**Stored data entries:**
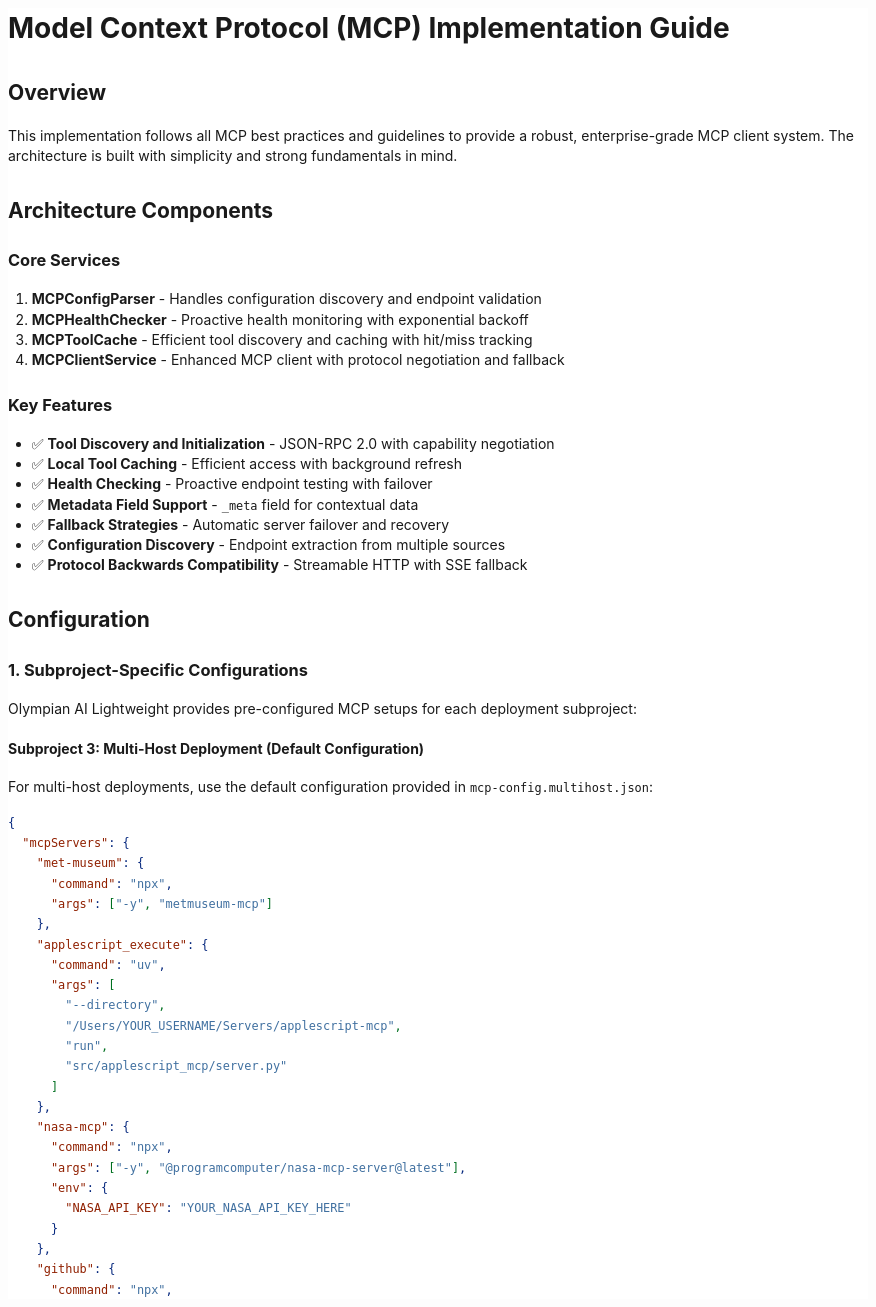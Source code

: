 # Model Context Protocol (MCP) Implementation Guide

## Overview

This implementation follows all MCP best practices and guidelines to provide a robust, enterprise-grade MCP client system. The architecture is built with simplicity and strong fundamentals in mind.

## Architecture Components

### Core Services

1. **MCPConfigParser** - Handles configuration discovery and endpoint validation
2. **MCPHealthChecker** - Proactive health monitoring with exponential backoff
3. **MCPToolCache** - Efficient tool discovery and caching with hit/miss tracking
4. **MCPClientService** - Enhanced MCP client with protocol negotiation and fallback

### Key Features

- ✅ **Tool Discovery and Initialization** - JSON-RPC 2.0 with capability negotiation
- ✅ **Local Tool Caching** - Efficient access with background refresh
- ✅ **Health Checking** - Proactive endpoint testing with failover
- ✅ **Metadata Field Support** - `_meta` field for contextual data
- ✅ **Fallback Strategies** - Automatic server failover and recovery
- ✅ **Configuration Discovery** - Endpoint extraction from multiple sources
- ✅ **Protocol Backwards Compatibility** - Streamable HTTP with SSE fallback

## Configuration

### 1. Subproject-Specific Configurations

Olympian AI Lightweight provides pre-configured MCP setups for each deployment subproject:

#### Subproject 3: Multi-Host Deployment (Default Configuration)

For multi-host deployments, use the default configuration provided in `mcp-config.multihost.json`:

```json
{
  "mcpServers": {
    "met-museum": {
      "command": "npx",
      "args": ["-y", "metmuseum-mcp"]
    },
    "applescript_execute": {
      "command": "uv",
      "args": [
        "--directory",
        "/Users/YOUR_USERNAME/Servers/applescript-mcp",
        "run",
        "src/applescript_mcp/server.py"
      ]
    },
    "nasa-mcp": {
      "command": "npx",
      "args": ["-y", "@programcomputer/nasa-mcp-server@latest"],
      "env": {
        "NASA_API_KEY": "YOUR_NASA_API_KEY_HERE"
      }
    },
    "github": {
      "command": "npx",
```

**Task directions:** Please give an exact copy of the entries above, from the line with "## Overview" down to the line with "2. **MCPHealthChecker** - Proactive", inclusive, and nothing else.

**Exercise result:**
## Overview

This implementation follows all MCP best practices and guidelines to provide a robust, enterprise-grade MCP client system. The architecture is built with simplicity and strong fundamentals in mind.

## Architecture Components

### Core Services

1. **MCPConfigParser** - Handles configuration discovery and endpoint validation
2. **MCPHealthChecker** - Proactive health monitoring with exponential backoff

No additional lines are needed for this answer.